→ What you will do: All that is needed is every line of the listing below that has "domainLayer".

→ Extracted material:
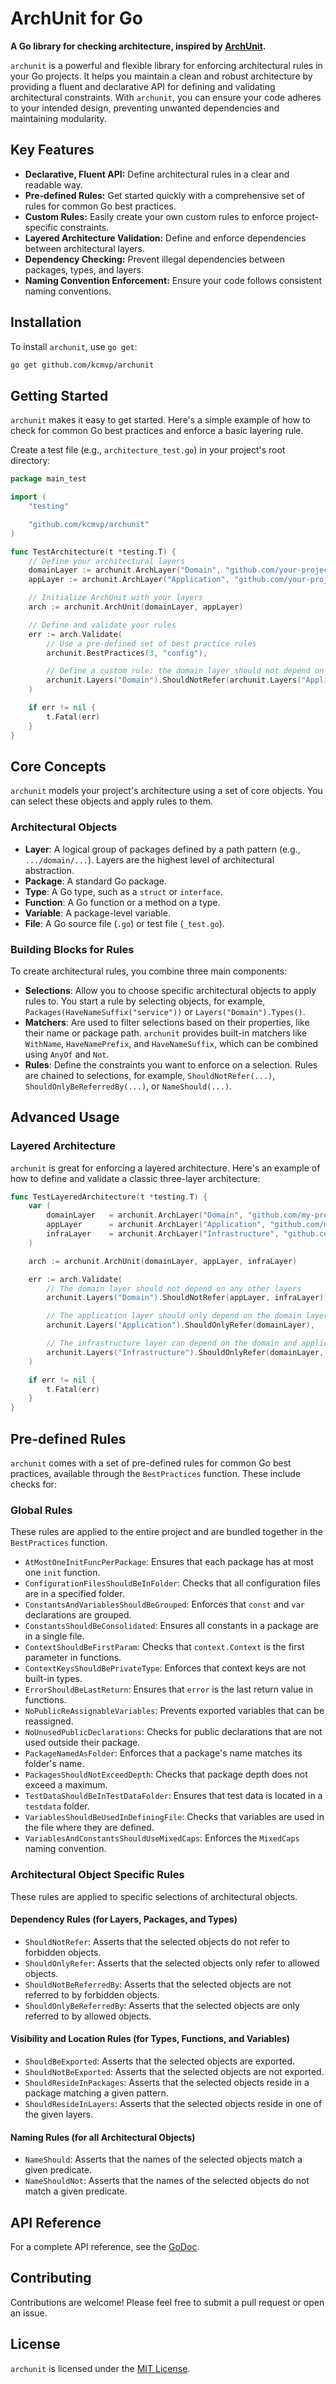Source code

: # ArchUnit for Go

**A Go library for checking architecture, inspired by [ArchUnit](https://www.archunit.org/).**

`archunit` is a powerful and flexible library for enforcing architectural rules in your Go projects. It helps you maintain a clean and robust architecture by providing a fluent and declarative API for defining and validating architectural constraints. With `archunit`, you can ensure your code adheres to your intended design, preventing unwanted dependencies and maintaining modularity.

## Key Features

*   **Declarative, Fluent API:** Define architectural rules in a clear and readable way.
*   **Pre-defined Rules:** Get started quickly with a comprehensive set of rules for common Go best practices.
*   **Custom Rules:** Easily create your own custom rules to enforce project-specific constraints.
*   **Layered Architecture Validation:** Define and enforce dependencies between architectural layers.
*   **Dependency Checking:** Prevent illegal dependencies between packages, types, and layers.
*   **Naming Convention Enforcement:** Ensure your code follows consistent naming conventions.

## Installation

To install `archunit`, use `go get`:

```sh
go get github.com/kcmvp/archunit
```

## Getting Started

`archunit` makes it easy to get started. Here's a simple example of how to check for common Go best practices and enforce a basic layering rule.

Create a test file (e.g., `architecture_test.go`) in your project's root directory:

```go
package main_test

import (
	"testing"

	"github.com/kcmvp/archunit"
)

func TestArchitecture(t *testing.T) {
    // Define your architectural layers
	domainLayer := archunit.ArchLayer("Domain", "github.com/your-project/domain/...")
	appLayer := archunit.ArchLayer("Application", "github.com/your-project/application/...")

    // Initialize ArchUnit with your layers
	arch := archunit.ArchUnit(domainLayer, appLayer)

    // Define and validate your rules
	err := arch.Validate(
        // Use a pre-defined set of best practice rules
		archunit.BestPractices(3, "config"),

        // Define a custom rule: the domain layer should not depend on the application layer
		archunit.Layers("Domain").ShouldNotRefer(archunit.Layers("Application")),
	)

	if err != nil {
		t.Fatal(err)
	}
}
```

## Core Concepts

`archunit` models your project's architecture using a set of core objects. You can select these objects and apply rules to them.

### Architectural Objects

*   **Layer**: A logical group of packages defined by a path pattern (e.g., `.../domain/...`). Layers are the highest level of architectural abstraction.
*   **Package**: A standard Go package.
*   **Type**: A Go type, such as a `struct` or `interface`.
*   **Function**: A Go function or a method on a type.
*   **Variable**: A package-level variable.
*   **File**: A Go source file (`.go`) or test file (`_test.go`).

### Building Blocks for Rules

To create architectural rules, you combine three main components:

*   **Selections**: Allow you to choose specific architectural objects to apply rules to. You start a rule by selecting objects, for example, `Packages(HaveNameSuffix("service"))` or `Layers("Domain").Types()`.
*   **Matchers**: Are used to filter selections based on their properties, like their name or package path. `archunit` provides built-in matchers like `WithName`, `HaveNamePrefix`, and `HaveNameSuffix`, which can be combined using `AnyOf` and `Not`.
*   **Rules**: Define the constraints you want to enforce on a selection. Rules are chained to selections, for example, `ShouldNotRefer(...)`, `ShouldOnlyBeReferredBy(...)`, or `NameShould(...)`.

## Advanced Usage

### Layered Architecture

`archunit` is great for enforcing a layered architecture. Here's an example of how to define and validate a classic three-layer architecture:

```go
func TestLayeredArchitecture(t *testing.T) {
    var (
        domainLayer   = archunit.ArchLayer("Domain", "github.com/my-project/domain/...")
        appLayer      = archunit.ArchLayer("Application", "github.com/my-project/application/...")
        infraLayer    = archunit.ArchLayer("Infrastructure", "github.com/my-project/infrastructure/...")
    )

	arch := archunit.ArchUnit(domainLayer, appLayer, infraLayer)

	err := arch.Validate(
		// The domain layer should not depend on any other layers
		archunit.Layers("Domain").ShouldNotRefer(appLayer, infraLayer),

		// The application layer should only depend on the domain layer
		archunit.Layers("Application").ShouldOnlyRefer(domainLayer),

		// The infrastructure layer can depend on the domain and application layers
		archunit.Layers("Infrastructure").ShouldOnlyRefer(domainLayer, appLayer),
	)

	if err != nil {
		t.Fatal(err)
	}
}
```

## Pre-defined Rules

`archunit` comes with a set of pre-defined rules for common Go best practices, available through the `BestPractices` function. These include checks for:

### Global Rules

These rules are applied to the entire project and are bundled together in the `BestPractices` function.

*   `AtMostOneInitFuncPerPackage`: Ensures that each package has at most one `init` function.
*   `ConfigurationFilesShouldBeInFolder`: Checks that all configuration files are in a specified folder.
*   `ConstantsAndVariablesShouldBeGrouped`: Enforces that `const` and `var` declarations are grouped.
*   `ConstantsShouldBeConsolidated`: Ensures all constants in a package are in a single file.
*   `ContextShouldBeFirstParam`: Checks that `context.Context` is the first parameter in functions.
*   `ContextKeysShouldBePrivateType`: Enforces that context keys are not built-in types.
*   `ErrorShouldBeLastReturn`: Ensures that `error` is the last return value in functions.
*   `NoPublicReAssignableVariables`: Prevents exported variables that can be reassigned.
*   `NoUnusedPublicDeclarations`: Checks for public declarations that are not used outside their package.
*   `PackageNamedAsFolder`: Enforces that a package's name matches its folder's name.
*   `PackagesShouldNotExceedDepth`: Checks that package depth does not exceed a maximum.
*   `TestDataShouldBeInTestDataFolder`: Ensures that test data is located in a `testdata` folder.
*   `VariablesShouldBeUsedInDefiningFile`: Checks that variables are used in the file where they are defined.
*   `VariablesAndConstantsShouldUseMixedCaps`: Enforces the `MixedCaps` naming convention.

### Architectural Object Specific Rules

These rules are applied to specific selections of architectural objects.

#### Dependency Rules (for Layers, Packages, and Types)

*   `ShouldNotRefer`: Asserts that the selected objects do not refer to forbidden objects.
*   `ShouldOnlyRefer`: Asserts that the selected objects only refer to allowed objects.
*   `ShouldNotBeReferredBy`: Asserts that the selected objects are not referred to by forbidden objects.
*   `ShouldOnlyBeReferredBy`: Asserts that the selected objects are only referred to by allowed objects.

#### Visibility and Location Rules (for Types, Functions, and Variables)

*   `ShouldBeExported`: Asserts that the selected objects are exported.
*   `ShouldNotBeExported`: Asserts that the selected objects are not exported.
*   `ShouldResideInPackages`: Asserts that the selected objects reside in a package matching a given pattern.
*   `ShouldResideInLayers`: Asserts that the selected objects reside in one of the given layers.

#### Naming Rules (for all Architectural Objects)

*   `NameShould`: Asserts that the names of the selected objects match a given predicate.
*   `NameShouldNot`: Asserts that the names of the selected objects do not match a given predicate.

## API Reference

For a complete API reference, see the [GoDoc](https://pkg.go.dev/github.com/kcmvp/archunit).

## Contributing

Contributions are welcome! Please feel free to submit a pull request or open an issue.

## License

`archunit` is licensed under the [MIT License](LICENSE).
...
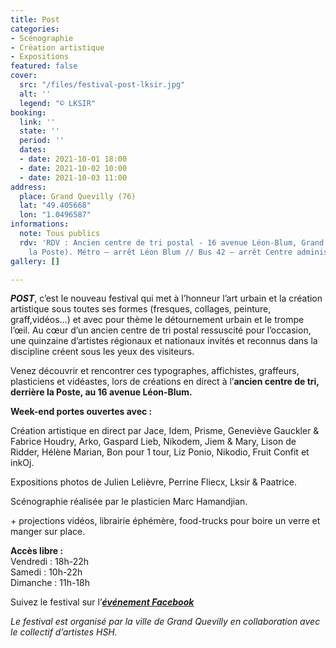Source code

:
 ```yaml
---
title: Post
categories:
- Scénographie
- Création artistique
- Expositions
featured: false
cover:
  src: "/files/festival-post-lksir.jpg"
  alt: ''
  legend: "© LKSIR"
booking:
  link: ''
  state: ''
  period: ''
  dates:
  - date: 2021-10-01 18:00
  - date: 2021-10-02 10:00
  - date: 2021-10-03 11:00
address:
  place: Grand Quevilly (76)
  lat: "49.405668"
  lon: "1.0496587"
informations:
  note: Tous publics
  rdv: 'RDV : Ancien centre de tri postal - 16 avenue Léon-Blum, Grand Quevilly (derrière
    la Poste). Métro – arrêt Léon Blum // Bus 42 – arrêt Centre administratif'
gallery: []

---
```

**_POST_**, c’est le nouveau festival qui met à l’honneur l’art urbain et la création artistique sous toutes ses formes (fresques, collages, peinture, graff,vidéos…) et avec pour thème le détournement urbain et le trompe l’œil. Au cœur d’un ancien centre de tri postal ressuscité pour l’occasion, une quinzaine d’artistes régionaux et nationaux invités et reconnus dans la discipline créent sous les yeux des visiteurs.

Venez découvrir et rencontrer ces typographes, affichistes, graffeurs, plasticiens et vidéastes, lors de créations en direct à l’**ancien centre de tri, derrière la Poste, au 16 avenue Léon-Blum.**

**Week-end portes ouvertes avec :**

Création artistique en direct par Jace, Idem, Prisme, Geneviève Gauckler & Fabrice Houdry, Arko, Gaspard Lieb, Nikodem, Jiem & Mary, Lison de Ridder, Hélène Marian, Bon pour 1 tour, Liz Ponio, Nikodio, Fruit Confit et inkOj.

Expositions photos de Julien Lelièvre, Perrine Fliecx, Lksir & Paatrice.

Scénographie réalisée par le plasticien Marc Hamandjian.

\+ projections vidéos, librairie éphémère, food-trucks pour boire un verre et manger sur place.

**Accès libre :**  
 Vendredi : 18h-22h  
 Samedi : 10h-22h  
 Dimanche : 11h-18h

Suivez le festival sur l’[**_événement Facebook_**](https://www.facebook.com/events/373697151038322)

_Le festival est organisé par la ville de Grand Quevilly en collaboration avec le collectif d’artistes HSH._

→ Answer to this task:
	domainLayer := archunit.ArchLayer("Domain", "github.com/your-project/domain/...")
	arch := archunit.ArchUnit(domainLayer, appLayer)
        domainLayer   = archunit.ArchLayer("Domain", "github.com/my-project/domain/...")
	arch := archunit.ArchUnit(domainLayer, appLayer, infraLayer)
		archunit.Layers("Application").ShouldOnlyRefer(domainLayer),
		archunit.Layers("Infrastructure").ShouldOnlyRefer(domainLayer, appLayer),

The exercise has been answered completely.